**WORK ORDER**
Among the lines below, copy exactly those from the one with "course of action.<br>" through the one with "Optimize schedules to", counting both ends.

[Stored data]

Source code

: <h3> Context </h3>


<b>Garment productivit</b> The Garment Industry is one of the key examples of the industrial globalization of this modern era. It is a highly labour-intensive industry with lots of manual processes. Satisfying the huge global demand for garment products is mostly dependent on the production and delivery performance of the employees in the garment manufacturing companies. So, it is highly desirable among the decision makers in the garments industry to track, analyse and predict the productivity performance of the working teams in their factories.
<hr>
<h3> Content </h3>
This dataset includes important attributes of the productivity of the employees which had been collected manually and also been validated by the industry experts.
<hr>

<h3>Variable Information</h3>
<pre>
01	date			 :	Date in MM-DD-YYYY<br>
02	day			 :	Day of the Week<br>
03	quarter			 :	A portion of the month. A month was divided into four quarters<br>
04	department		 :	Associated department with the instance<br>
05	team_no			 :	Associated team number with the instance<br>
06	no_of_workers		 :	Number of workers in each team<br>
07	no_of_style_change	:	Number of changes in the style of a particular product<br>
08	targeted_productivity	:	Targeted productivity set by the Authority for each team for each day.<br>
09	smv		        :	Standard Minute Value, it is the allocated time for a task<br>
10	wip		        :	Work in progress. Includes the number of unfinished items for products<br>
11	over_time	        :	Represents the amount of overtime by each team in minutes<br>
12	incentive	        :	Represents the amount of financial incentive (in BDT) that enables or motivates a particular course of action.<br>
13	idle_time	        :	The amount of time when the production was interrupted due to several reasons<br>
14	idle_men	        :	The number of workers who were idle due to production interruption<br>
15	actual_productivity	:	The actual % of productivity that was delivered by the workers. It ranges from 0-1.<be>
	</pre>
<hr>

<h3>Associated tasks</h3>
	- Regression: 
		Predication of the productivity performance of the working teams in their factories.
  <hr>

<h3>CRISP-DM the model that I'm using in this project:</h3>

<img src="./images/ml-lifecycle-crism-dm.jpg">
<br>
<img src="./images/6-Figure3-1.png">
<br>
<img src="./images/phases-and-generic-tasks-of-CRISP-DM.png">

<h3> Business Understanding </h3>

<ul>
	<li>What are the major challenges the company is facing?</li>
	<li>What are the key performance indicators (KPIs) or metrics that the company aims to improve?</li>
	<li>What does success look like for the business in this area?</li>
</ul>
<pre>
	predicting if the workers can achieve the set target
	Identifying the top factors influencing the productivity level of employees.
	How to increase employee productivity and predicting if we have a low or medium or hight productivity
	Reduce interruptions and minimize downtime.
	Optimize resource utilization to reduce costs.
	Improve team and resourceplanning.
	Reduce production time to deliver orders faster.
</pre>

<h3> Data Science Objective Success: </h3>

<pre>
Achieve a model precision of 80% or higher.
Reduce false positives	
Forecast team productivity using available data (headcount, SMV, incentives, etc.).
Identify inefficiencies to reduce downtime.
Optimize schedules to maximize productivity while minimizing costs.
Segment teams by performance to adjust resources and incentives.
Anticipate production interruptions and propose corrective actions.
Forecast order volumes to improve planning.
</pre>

**TASK ANSWER**
12	incentive	        :	Represents the amount of financial incentive (in BDT) that enables or motivates a particular course of action.<br>
13	idle_time	        :	The amount of time when the production was interrupted due to several reasons<br>
14	idle_men	        :	The number of workers who were idle due to production interruption<br>
15	actual_productivity	:	The actual % of productivity that was delivered by the workers. It ranges from 0-1.<be>
	</pre>
<hr>

<h3>Associated tasks</h3>
	- Regression: 
		Predication of the productivity performance of the working teams in their factories.
  <hr>

<h3>CRISP-DM the model that I'm using in this project:</h3>

<img src="./images/ml-lifecycle-crism-dm.jpg">
<br>
<img src="./images/6-Figure3-1.png">
<br>
<img src="./images/phases-and-generic-tasks-of-CRISP-DM.png">

<h3> Business Understanding </h3>

<ul>
	<li>What are the major challenges the company is facing?</li>
	<li>What are the key performance indicators (KPIs) or metrics that the company aims to improve?</li>
	<li>What does success look like for the business in this area?</li>
</ul>
<pre>
	predicting if the workers can achieve the set target
	Identifying the top factors influencing the productivity level of employees.
	How to increase employee productivity and predicting if we have a low or medium or hight productivity
	Reduce interruptions and minimize downtime.
	Optimize resource utilization to reduce costs.
	Improve team and resourceplanning.
	Reduce production time to deliver orders faster.
</pre>

<h3> Data Science Objective Success: </h3>

<pre>
Achieve a model precision of 80% or higher.
Reduce false positives	
Forecast team productivity using available data (headcount, SMV, incentives, etc.).
Identify inefficiencies to reduce downtime.
Optimize schedules to maximize productivity while minimizing costs.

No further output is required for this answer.